Com esta conjuntura, as empresas de construção já anteveem uma travagem no crescimento da atividade e sérias dificuldades para a execução do Plano de Recuperação e Resiliência (PRR). É que à subida dos preços dos materiais, há ainda que acrescentar os custos da energia e dos combustíveis, que atingiram máximos históricos, e a recorrente falta de mão-de-obra. Nesta matéria, a integração dos refugiados ucranianos no setor é uma boa notícia, mas não uma solução para o curto prazo.

“As pressões inflacionistas e a incerteza acrescida afetam a confiança dos investidores e as suas expectativas para os projetos previstos” e “poderão impactar negativamente o crescimento esperado do setor, caso esta tendência de agravamento se mantenha”, avisa Reis Campos.
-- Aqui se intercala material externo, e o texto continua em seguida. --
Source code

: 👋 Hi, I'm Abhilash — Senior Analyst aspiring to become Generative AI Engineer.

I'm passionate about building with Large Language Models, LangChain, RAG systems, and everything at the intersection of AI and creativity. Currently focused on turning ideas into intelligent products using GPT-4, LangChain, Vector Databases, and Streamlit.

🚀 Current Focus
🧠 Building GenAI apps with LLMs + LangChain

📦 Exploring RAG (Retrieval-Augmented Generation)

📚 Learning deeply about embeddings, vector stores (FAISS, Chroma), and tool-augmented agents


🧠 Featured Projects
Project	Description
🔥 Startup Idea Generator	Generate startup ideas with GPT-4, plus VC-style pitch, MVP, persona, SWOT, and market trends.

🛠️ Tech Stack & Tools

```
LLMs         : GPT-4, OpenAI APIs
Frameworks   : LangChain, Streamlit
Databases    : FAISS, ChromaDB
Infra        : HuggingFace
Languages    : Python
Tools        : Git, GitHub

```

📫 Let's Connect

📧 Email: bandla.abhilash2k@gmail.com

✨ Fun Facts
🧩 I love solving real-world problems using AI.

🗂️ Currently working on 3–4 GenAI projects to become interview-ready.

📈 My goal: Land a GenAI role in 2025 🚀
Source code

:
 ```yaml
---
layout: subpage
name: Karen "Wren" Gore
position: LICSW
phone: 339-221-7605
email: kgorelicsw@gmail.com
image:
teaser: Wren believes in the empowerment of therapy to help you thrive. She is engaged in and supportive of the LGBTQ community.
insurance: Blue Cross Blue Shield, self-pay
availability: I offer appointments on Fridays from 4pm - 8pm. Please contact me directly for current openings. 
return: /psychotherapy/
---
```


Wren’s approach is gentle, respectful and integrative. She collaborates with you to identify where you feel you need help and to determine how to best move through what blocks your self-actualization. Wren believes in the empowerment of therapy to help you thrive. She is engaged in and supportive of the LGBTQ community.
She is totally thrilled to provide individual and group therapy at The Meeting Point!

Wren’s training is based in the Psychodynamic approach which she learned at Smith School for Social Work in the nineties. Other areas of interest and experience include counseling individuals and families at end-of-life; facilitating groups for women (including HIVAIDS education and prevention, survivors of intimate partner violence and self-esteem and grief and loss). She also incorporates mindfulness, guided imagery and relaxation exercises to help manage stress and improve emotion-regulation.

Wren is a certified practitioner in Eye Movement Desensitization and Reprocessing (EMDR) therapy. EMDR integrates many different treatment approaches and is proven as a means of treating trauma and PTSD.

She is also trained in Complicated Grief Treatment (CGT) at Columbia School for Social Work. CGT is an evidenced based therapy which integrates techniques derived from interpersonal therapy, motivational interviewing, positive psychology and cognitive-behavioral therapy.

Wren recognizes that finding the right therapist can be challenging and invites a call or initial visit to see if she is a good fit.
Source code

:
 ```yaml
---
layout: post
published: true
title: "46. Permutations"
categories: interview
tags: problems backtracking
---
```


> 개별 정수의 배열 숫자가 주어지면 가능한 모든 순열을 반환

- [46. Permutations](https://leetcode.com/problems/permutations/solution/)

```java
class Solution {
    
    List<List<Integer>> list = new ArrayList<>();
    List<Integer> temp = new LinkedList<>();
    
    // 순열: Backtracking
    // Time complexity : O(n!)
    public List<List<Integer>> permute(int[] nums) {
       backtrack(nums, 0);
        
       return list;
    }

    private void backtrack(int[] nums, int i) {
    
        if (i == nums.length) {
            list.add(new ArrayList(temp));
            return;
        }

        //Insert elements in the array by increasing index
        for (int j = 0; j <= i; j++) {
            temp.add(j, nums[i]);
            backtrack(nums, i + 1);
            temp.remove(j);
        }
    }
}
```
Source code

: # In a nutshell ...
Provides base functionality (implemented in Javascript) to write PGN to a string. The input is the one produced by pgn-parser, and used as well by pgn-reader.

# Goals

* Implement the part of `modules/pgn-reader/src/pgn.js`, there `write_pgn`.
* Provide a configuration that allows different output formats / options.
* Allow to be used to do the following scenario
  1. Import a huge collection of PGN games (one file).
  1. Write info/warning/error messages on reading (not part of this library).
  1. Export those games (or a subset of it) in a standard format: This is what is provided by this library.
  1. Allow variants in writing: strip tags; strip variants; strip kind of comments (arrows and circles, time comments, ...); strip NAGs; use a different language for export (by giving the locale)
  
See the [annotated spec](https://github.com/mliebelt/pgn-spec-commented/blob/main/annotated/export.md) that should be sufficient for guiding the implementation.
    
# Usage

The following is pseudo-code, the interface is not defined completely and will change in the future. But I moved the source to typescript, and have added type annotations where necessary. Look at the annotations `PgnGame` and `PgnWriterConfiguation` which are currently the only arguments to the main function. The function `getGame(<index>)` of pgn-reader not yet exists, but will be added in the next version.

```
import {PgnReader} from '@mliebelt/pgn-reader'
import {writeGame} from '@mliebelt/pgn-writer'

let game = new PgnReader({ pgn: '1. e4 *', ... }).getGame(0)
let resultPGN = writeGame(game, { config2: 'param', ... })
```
O responsável lembra ainda que estes aumentos históricos dos preços “criam dificuldades acrescidas para a concretização dos projetos” do PRR, “já que provocam uma grande incerteza quanto à evolução dos custos de construção”. A execução das obras “não está em causa”, assegura, mas “é prioritária a adoção imediata de mecanismos que salvaguardem o tecido empresarial” desta turbulência.

Na sua opinião, o PRR é “essencial para a recuperação da economia portuguesa e os impactos gerados pelo conflito armado na Ucrânia não podem pôr em causa os projetos”. Mas, para isso, volta a frisar, têm de ser definidos preços base realistas para os concursos, fórmulas adequadas de revisão de preços dos contratos para refletir as variações dos custos efetivos e criado um fundo nacional que possibilite aos donos de obra pública fazer face às oscilações de preços nas empreitadas.